[Start of Attachment]

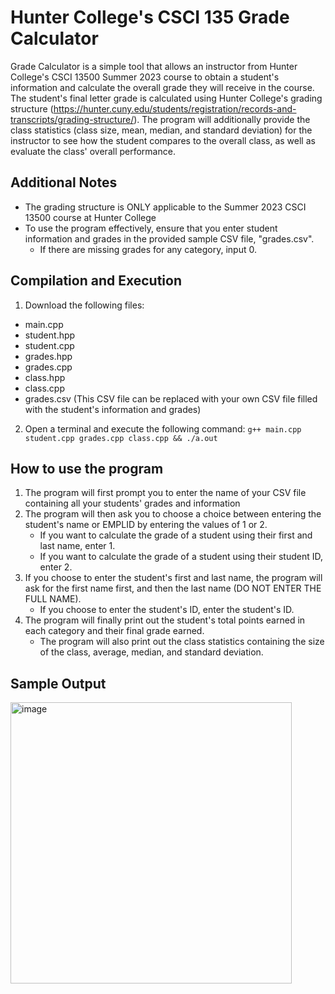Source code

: # Hunter College's CSCI 135 Grade Calculator

Grade Calculator is a simple tool that allows an instructor from Hunter College's CSCI 13500 Summer 2023 course to obtain a student's information and calculate the overall grade they will receive in the course. 
The student's final letter grade is calculated using Hunter College's grading structure (https://hunter.cuny.edu/students/registration/records-and-transcripts/grading-structure/).
The program will additionally provide the class statistics (class size, mean, median, and standard deviation) for the instructor to see how the student compares to the overall class, as well as evaluate the class' overall performance. 

## Additional Notes
- The grading structure is ONLY applicable to the Summer 2023 CSCI 13500 course at Hunter College
- To use the program effectively, ensure that you enter student information and grades in the provided sample CSV file, "grades.csv".
    - If there are missing grades for any category, input 0.

## Compilation and Execution
1. Download the following files:
  - main.cpp
  - student.hpp
  - student.cpp
  - grades.hpp
  - grades.cpp
  - class.hpp
  - class.cpp
  - grades.csv (This CSV file can be replaced with your own CSV file filled with the student's information and grades)
2. Open a terminal and execute the following command: `g++ main.cpp student.cpp grades.cpp class.cpp && ./a.out`

## How to use the program
1. The program will first prompt you to enter the name of your CSV file containing all your students' grades and information
2. The program will then ask you to choose a choice between entering the student's name or EMPLID by entering the values of 1 or 2.
    - If you want to calculate the grade of a student using their first and last name, enter 1.
    - If you want to calculate the grade of a student using their student ID, enter 2.
3. If you choose to enter the student's first and last name, the program will ask for the first name first, and then the last name (DO NOT ENTER THE FULL NAME).
    - If you choose to enter the student's ID, enter the student's ID.
4. The program will finally print out the student's total points earned in each category and their final grade earned. 
    - The program will also print out the class statistics containing the size of the class, average, median, and standard deviation.

## Sample Output
<img width="450" alt="image" src="https://github.com/wwuliang/Hunter-College-Summer23-CSCI135-Grade-Calculator/assets/128088855/3c28437e-2187-42f5-baab-6de5bc79941c">

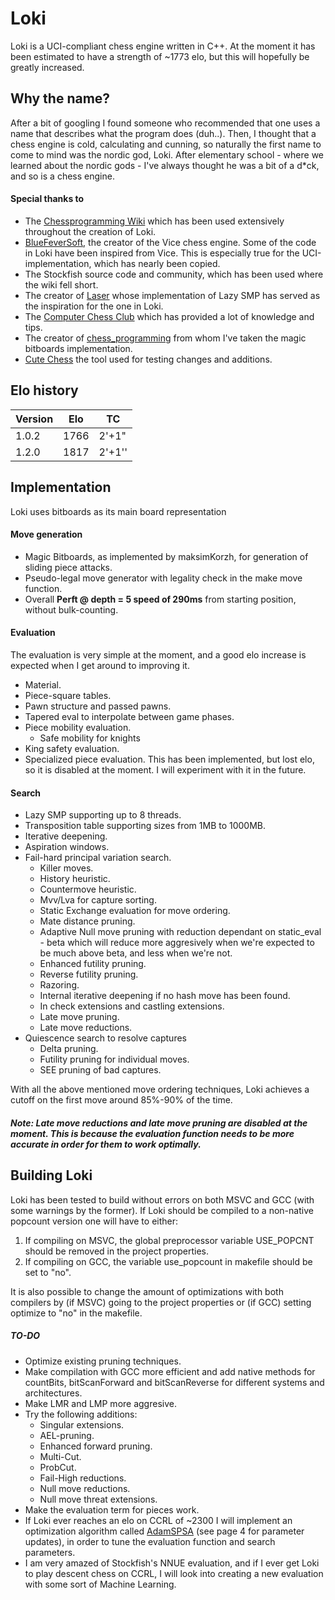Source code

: # Loki
Loki is a UCI-compliant chess engine written in C++. At the moment it has been estimated to have a strength of ~1773 elo, but this will hopefully be greatly increased.

## Why the name?
After a bit of googling I found someone who recommended that one uses a name that describes what the program does (duh..). Then, I thought that a chess engine is cold, calculating and cunning, so naturally the first name to come to mind
was the nordic god, Loki. After elementary school - where we learned about the nordic gods - I've always thought he was a bit of a d*ck, and so is a chess engine.

#### Special thanks to
- The [Chessprogramming Wiki](https://www.chessprogramming.org/Main_Page) which has been used extensively throughout the creation of Loki.
- [BlueFeverSoft](https://github.com/bluefeversoft), the creator of the Vice chess engine. Some of the code in Loki have been inspired from Vice. This is especially true for the UCI-implementation, which has nearly been copied.
- The Stockfish source code and community, which has been used where the wiki fell short.
- The creator of [Laser](https://github.com/jeffreyan11/laser-chess-engine) whose implementation of Lazy SMP has served as the inspiration for the one in Loki.
- The [Computer Chess Club](http://www.talkchess.com/forum3/viewforum.php?f=7) which has provided a lot of knowledge and tips.
- The creator of [chess_programming](https://github.com/maksimKorzh/chess_programming) from whom I've taken the magic bitboards implementation.
- [Cute Chess](https://cutechess.com/) the tool used for testing changes and additions.

## Elo history
| Version   | Elo   | TC   |
|-----------|-------|------|
| 1.0.2    | 1766  | 2'+1"|
| 1.2.0     | 1817  | 2'+1''|

## Implementation
Loki uses bitboards as its main board representation
#### Move generation
- Magic Bitboards, as implemented by maksimKorzh, for generation of sliding piece attacks.
- Pseudo-legal move generator with legality check in the make move function.
- Overall **Perft @ depth = 5 speed of 290ms** from starting position, without bulk-counting.

#### Evaluation
The evaluation is very simple at the moment, and a good elo increase is expected when I get around to improving it.
- Material.
- Piece-square tables.
- Pawn structure and passed pawns.
- Tapered eval to interpolate between game phases.
- Piece mobility evaluation.
    - Safe mobility for knights
- King safety evaluation.
- Specialized piece evaluation. This has been implemented, but lost elo, so it is disabled at the moment. I will experiment with it in the future.

#### Search
- Lazy SMP supporting up to 8 threads.
- Transposition table supporting sizes from 1MB to 1000MB.
- Iterative deepening.
- Aspiration windows.
- Fail-hard principal variation search.
    - Killer moves.
    - History heuristic.
    - Countermove heuristic.
    - Mvv/Lva for capture sorting.
    - Static Exchange evaluation for move ordering.
    - Mate distance pruning.
    - Adaptive Null move pruning with reduction dependant on static_eval - beta which will reduce more aggresively when we're expected to be much above beta, and less when we're not.
    - Enhanced futility pruning.
    - Reverse futility pruning.
    - Razoring.
    - Internal iterative deepening if no hash move has been found.
    - In check extensions and castling extensions.
    - Late move pruning.
    - Late move reductions.
- Quiescence search to resolve captures
    - Delta pruning.
    - Futility pruning for individual moves.
    - SEE pruning of bad captures.

With all the above mentioned move ordering techniques, Loki achieves a cutoff on the first move around 85%-90% of the time.
##### Note: **Late move reductions and late move pruning are disabled at the moment. This is because the evaluation function needs to be more accurate in order for them to work optimally.**

## Building Loki
Loki has been tested to build without errors on both MSVC and GCC (with some warnings by the former). If Loki should be compiled to a non-native popcount version one will have to either:
1. If compiling on MSVC, the global preprocessor variable USE_POPCNT should be removed in the project properties.
2. If compiling on GCC, the variable use_popcount in makefile should be set to "no".

It is also possible to change the amount of optimizations with both compilers by (if MSVC) going to the project properties or (if GCC) setting optimize to "no" in the makefile.

##### TO-DO
- Optimize existing pruning techniques.
- Make compilation with GCC more efficient and add native methods for countBits, bitScanForward and bitScanReverse for different systems and architectures.
- Make LMR and LMP more aggresive.
- Try the following additions:
    - Singular extensions.
    - AEL-pruning.
    - Enhanced forward pruning.
    - Multi-Cut.
    - ProbCut.
    - Fail-High reductions.
    - Null move reductions.
    - Null move threat extensions.
- Make the evaluation term for pieces work.
- If Loki ever reaches an elo on CCRL of ~2300 I will implement an optimization algorithm called [AdamSPSA](https://arxiv.org/pdf/1910.03591.pdf) 
(see page 4 for parameter updates), in order to tune the evaluation function and search parameters.
- I am very amazed of Stockfish's NNUE evaluation, and if I ever get Loki to play descent chess on CCRL, I will look into creating a new evaluation with some sort of Machine Learning.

[End of Attachment]

> Requirement:
Using the entries above, repeat only the lines from the one containing "- Specialized piece" through the one containing "- Mate distance pruning.", end lines included.

> Output below:
- Specialized piece evaluation. This has been implemented, but lost elo, so it is disabled at the moment. I will experiment with it in the future.

#### Search
- Lazy SMP supporting up to 8 threads.
- Transposition table supporting sizes from 1MB to 1000MB.
- Iterative deepening.
- Aspiration windows.
- Fail-hard principal variation search.
    - Killer moves.
    - History heuristic.
    - Countermove heuristic.
    - Mvv/Lva for capture sorting.
    - Static Exchange evaluation for move ordering.
    - Mate distance pruning.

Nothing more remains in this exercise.